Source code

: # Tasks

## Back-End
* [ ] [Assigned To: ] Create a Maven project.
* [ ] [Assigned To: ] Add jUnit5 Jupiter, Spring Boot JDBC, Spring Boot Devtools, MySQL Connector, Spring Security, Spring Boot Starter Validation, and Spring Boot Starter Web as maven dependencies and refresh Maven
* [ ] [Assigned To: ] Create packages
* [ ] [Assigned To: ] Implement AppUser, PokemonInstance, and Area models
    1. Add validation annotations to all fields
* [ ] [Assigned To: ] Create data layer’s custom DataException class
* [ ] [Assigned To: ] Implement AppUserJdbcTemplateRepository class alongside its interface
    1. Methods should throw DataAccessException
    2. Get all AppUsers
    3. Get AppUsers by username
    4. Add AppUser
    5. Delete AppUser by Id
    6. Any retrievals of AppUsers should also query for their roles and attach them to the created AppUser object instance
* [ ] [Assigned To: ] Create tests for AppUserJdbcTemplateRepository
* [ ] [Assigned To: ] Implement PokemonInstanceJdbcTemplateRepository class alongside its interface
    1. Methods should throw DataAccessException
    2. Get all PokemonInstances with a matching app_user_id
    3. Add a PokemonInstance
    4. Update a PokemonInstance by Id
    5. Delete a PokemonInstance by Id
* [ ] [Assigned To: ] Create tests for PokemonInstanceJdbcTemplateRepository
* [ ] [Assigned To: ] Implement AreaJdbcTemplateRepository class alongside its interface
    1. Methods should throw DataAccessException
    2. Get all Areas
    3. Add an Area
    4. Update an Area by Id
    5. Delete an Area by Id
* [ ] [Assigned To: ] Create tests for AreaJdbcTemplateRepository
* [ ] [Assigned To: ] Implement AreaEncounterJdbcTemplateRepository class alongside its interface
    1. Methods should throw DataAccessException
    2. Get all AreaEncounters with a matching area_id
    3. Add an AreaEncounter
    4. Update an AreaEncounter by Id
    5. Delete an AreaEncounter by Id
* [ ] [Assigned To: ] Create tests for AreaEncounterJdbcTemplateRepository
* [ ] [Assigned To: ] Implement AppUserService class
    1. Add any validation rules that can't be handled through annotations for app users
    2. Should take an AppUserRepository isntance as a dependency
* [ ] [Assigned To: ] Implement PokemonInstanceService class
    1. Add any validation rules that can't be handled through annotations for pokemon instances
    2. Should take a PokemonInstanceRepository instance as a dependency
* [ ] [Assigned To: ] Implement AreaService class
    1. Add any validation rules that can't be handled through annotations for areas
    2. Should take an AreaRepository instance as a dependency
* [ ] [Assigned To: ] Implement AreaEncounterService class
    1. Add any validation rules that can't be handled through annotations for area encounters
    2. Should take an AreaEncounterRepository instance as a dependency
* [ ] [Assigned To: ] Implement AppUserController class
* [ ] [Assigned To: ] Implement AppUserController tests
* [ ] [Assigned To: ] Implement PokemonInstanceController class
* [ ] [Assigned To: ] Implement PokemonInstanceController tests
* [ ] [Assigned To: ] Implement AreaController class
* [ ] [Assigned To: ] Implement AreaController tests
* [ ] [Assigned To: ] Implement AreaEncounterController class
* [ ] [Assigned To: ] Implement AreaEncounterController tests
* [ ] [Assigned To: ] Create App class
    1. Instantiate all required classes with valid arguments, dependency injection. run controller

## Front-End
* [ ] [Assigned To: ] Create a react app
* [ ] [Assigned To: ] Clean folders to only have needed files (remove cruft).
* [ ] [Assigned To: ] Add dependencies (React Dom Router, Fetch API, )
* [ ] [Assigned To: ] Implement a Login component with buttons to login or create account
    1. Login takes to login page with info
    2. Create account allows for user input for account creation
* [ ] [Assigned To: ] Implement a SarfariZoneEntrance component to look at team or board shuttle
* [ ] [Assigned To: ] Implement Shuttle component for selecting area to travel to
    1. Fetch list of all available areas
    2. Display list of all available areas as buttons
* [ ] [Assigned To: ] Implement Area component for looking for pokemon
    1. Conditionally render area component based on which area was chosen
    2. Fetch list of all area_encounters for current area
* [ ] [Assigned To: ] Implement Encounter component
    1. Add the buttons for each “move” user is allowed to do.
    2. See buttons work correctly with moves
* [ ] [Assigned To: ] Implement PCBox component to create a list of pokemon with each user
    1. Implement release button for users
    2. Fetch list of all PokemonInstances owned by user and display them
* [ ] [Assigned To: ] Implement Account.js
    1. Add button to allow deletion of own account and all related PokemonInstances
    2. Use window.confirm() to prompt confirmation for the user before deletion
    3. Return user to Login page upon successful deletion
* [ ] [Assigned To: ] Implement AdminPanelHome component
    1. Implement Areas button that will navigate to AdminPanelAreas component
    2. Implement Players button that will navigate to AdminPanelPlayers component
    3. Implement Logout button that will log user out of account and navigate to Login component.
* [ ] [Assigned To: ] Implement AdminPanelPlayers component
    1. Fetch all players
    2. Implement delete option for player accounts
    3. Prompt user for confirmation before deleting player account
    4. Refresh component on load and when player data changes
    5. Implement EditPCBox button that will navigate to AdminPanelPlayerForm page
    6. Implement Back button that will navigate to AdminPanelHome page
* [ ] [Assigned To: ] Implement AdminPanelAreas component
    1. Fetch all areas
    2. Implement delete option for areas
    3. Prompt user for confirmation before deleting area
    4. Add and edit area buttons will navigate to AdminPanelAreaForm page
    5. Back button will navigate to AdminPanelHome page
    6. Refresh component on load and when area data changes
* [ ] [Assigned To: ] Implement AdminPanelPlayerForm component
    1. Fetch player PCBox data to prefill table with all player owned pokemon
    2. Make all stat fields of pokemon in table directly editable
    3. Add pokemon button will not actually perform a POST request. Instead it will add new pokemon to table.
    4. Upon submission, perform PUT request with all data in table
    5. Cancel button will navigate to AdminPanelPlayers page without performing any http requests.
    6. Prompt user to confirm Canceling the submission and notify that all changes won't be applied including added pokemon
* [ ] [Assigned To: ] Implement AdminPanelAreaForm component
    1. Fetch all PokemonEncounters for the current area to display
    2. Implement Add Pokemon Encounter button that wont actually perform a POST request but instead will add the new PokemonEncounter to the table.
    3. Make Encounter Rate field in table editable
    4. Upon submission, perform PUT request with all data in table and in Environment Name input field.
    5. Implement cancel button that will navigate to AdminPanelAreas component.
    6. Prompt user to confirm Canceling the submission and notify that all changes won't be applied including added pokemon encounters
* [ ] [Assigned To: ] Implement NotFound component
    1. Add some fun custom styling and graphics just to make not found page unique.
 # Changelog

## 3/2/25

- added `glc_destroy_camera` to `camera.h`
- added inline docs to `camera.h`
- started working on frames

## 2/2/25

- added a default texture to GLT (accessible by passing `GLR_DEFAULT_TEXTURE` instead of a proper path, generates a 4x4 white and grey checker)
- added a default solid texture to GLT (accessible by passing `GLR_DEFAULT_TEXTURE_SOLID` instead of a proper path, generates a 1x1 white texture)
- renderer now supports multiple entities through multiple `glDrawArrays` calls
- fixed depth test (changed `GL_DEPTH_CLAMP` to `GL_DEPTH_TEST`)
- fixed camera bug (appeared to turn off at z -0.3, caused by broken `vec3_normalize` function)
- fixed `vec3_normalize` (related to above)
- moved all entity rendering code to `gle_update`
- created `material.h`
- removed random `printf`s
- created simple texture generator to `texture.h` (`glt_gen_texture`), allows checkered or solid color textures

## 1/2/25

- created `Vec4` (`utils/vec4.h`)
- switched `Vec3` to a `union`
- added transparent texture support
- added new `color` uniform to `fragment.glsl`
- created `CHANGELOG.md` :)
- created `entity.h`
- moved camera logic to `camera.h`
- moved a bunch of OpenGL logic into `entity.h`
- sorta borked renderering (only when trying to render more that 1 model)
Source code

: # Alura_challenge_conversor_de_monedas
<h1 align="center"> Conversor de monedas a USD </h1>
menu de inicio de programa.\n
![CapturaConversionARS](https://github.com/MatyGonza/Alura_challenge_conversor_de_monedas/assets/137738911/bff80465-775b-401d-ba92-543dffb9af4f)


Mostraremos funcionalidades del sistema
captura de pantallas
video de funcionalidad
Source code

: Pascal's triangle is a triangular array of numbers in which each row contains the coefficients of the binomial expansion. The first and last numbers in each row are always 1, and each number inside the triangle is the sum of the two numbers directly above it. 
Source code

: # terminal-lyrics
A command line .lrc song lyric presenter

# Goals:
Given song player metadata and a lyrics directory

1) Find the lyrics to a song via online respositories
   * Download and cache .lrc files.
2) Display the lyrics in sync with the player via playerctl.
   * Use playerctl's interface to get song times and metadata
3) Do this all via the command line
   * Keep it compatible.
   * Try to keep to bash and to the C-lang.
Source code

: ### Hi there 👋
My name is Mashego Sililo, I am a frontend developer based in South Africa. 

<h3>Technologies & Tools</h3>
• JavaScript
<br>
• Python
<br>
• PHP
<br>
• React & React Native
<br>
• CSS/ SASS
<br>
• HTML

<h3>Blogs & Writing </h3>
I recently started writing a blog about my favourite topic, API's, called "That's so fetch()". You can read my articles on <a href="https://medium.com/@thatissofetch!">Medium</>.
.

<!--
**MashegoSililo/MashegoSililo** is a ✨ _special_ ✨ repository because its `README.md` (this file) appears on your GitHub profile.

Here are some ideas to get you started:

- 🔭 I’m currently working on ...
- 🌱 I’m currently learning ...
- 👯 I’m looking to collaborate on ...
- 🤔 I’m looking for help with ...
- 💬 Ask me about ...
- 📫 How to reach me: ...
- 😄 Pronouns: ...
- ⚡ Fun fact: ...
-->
..........
EXERCISE REQUIREMENTS: What are the lines, exactly as written above, from the line with "2. Implement delete option for areas" to the line with "2. Make all", both included? Output only those.

THE ANSWER:
    2. Implement delete option for areas
    3. Prompt user for confirmation before deleting area
    4. Add and edit area buttons will navigate to AdminPanelAreaForm page
    5. Back button will navigate to AdminPanelHome page
    6. Refresh component on load and when area data changes
* [ ] [Assigned To: ] Implement AdminPanelPlayerForm component
    1. Fetch player PCBox data to prefill table with all player owned pokemon
    2. Make all stat fields of pokemon in table directly editable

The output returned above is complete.